ECLI:NL:RBZWB:2024:7321
Rechtbank Zeeland-West-Brabant
- Eerste aanleg - enkelvoudig
- A.F.M.Q. Beukers-van Dooren
- J.H.M. van Ooijen
- Rechtspraak.nl
Niet-ontvankelijkheid van beroep tegen naheffingsaanslag omzetbelasting
In deze uitspraak van de Rechtbank Zeeland-West-Brabant, gedaan op 28 oktober 2024, wordt het beroep van belanghebbende, een B.V. gevestigd in [plaats], tegen de uitspraak op bezwaar van de inspecteur van de belastingdienst van 14 juli 2023 beoordeeld. De inspecteur had aan belanghebbende een naheffingsaanslag omzetbelasting opgelegd voor het tijdvak van 1 januari 2022 tot en met 31 maart 2022, samen met een belastingrentebeschikking. Belanghebbende had hiertegen bezwaar gemaakt, maar dit bezwaar werd afgewezen. Vervolgens diende belanghebbende een tweede bezwaar in, dat door de inspecteur als beroepschrift werd doorgestuurd naar de rechtbank.
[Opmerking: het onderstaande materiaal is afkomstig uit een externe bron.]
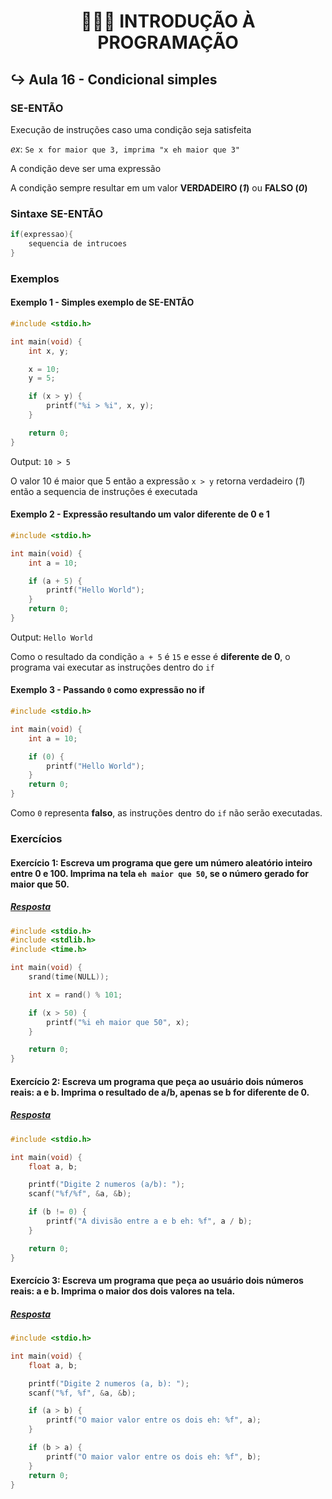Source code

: <h1 align="center">👨🏻‍💻 INTRODUÇÃO À PROGRAMAÇÃO</h1>

## ↪ Aula 16 - Condicional simples

### SE-ENTÃO

Execução de instruções caso uma condição seja satisfeita

_ex_: `Se x for maior que 3, imprima "x eh maior que 3"`

A condição deve ser uma expressão

A condição sempre resultar em um valor **VERDADEIRO (_1_)** ou **FALSO (_0_)**

### Sintaxe SE-ENTÃO

```c
if(expressao){
    sequencia de intrucoes
}
```

### Exemplos

#### Exemplo 1 - Simples exemplo de SE-ENTÃO

```c
#include <stdio.h>

int main(void) {
    int x, y;

    x = 10;
    y = 5;

    if (x > y) {
        printf("%i > %i", x, y);
    }

    return 0;
}
```

Output: `10 > 5`

O valor 10 é maior que 5 então a expressão `x > y` retorna verdadeiro (_1_) então a sequencia de instruções é executada

#### Exemplo 2 - Expressão resultando um valor diferente de 0 e 1

```c
#include <stdio.h>

int main(void) {
    int a = 10;

    if (a + 5) {
        printf("Hello World");
    }
    return 0;
}
```

Output: `Hello World`

Como o resultado da condição `a + 5` é `15` e esse é **diferente de 0**, o programa vai executar as instruções dentro do `if`

#### Exemplo 3 - Passando `0` como expressão no if

```c
#include <stdio.h>

int main(void) {
    int a = 10;

    if (0) {
        printf("Hello World");
    }
    return 0;
}
```

Como `0` representa **falso**, as instruções dentro do `if` não serão executadas.

### Exercícios

#### Exercício 1: Escreva um programa que gere um número aleatório inteiro entre 0 e 100. Imprima na tela `eh maior que 50`, se o número gerado for maior que 50.

##### [Resposta](ex01.c)

```c
#include <stdio.h>
#include <stdlib.h>
#include <time.h>

int main(void) {
    srand(time(NULL));

    int x = rand() % 101;

    if (x > 50) {
        printf("%i eh maior que 50", x);
    }

    return 0;
}
```

#### Exercício 2: Escreva um programa que peça ao usuário dois números reais: a e b. Imprima o resultado de a/b, apenas se b for diferente de 0.

##### [Resposta](ex02.c)

```c
#include <stdio.h>

int main(void) {
    float a, b;

    printf("Digite 2 numeros (a/b): ");
    scanf("%f/%f", &a, &b);

    if (b != 0) {
        printf("A divisão entre a e b eh: %f", a / b);
    }

    return 0;
}
```

#### Exercício 3: Escreva um programa que peça ao usuário dois números reais: a e b. Imprima o maior dos dois valores na tela.

##### [Resposta](ex03.c)

```c
#include <stdio.h>

int main(void) {
    float a, b;

    printf("Digite 2 numeros (a, b): ");
    scanf("%f, %f", &a, &b);

    if (a > b) {
        printf("O maior valor entre os dois eh: %f", a);
    }

    if (b > a) {
        printf("O maior valor entre os dois eh: %f", b);
    }
    return 0;
}
```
De rechtbank heeft vastgesteld dat de termijn voor het indienen van een beroepschrift zes weken bedraagt en dat deze termijn eindigde op 25 augustus 2023. Het tweede bezwaar van belanghebbende werd echter pas op 28 augustus 2023 ingediend, wat buiten de termijn viel. De rechtbank heeft vervolgens beoordeeld of er redenen waren om de termijnoverschrijding te verontschuldigen. Belanghebbende heeft geen redenen opgegeven voor de termijnoverschrijding, waardoor de rechtbank concludeert dat het beroep niet-ontvankelijk is. Dit betekent dat de rechtbank de zaak niet inhoudelijk heeft beoordeeld en dat belanghebbende geen griffierecht terugkrijgt en ook geen vergoeding van proceskosten ontvangt.
De uitspraak is openbaar gemaakt en partijen zijn geïnformeerd over de mogelijkheid om hoger beroep in te stellen bij het gerechtshof 's-Hertogenbosch binnen zes weken na verzending van de uitspraak.